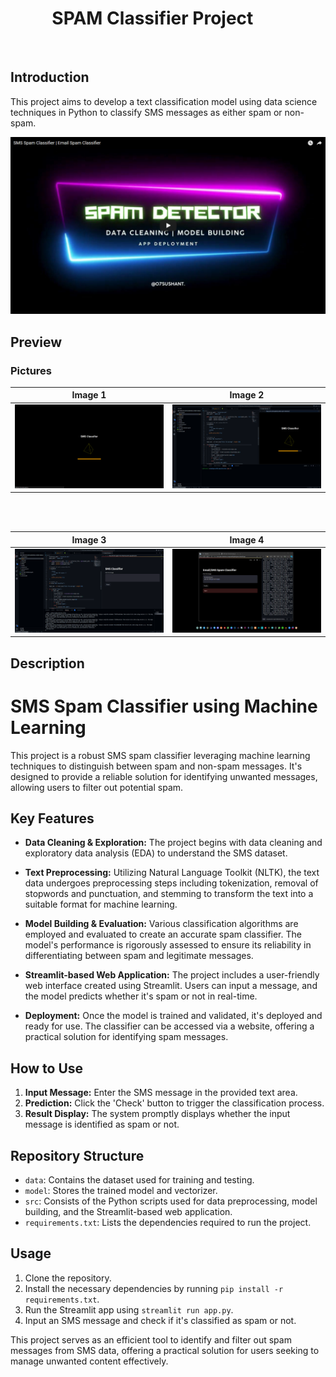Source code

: # &nbsp;&nbsp;&nbsp;&nbsp;&nbsp;&nbsp;&nbsp;&nbsp;&nbsp;&nbsp;SPAM Classifier Project&nbsp;&nbsp;&nbsp;&nbsp;&nbsp;&nbsp;&nbsp;&nbsp;&nbsp;&nbsp;

<br>

## Introduction
This project aims to develop a text classification model using data science techniques in Python to classify SMS messages as either spam or non-spam.

[![Video](https://github.com/07Sushant/SMS-Spam-Detection/blob/main/images/thumb.png)](https://youtu.be/6aPRoZhIqbg)

## Preview
### Pictures

| **Image 1** | **Image 2** |
|-------------|-------------|
| ![Image 1](https://github.com/07Sushant/SMS-Spam-Detection/blob/main/images/1.png) | ![Image 2](https://github.com/07Sushant/SMS-Spam-Detection/blob/main/images/2.png) |

<br>
<br>

| **Image 3** | **Image 4** |
|-------------|-------------|
| ![Image 1](https://github.com/07Sushant/SMS-Spam-Detection/blob/main/images/3.png) | ![Image 2](https://github.com/07Sushant/SMS-Spam-Detection/blob/main/images/4.png) |
## Description
<!-- Write your project description here -->
# SMS Spam Classifier using Machine Learning

This project is a robust SMS spam classifier leveraging machine learning techniques to distinguish between spam and non-spam messages. It's designed to provide a reliable solution for identifying unwanted messages, allowing users to filter out potential spam.

## Key Features

- **Data Cleaning & Exploration:** The project begins with data cleaning and exploratory data analysis (EDA) to understand the SMS dataset.
  
- **Text Preprocessing:** Utilizing Natural Language Toolkit (NLTK), the text data undergoes preprocessing steps including tokenization, removal of stopwords and punctuation, and stemming to transform the text into a suitable format for machine learning.
  
- **Model Building & Evaluation:** Various classification algorithms are employed and evaluated to create an accurate spam classifier. The model's performance is rigorously assessed to ensure its reliability in differentiating between spam and legitimate messages.
  
- **Streamlit-based Web Application:** The project includes a user-friendly web interface created using Streamlit. Users can input a message, and the model predicts whether it's spam or not in real-time.
  
- **Deployment:** Once the model is trained and validated, it's deployed and ready for use. The classifier can be accessed via a website, offering a practical solution for identifying spam messages.

## How to Use

1. **Input Message:** Enter the SMS message in the provided text area.
2. **Prediction:** Click the 'Check' button to trigger the classification process.
3. **Result Display:** The system promptly displays whether the input message is identified as spam or not.

## Repository Structure

- `data`: Contains the dataset used for training and testing.
- `model`: Stores the trained model and vectorizer.
- `src`: Consists of the Python scripts used for data preprocessing, model building, and the Streamlit-based web application.
- `requirements.txt`: Lists the dependencies required to run the project.

## Usage

1. Clone the repository.
2. Install the necessary dependencies by running `pip install -r requirements.txt`.
3. Run the Streamlit app using `streamlit run app.py`.
4. Input an SMS message and check if it's classified as spam or not.

This project serves as an efficient tool to identify and filter out spam messages from SMS data, offering a practical solution for users seeking to manage unwanted content effectively.


<!-- Add more details, methodologies used, and any other relevant information -->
● ● ● ●
__WHAT TO WORK ON__: Check the entries above for the word "based" and copy every line where it turns up.

__YOUR SOLUTION__:
- **Streamlit-based Web Application:** The project includes a user-friendly web interface created using Streamlit. Users can input a message, and the model predicts whether it's spam or not in real-time.
- `src`: Consists of the Python scripts used for data preprocessing, model building, and the Streamlit-based web application.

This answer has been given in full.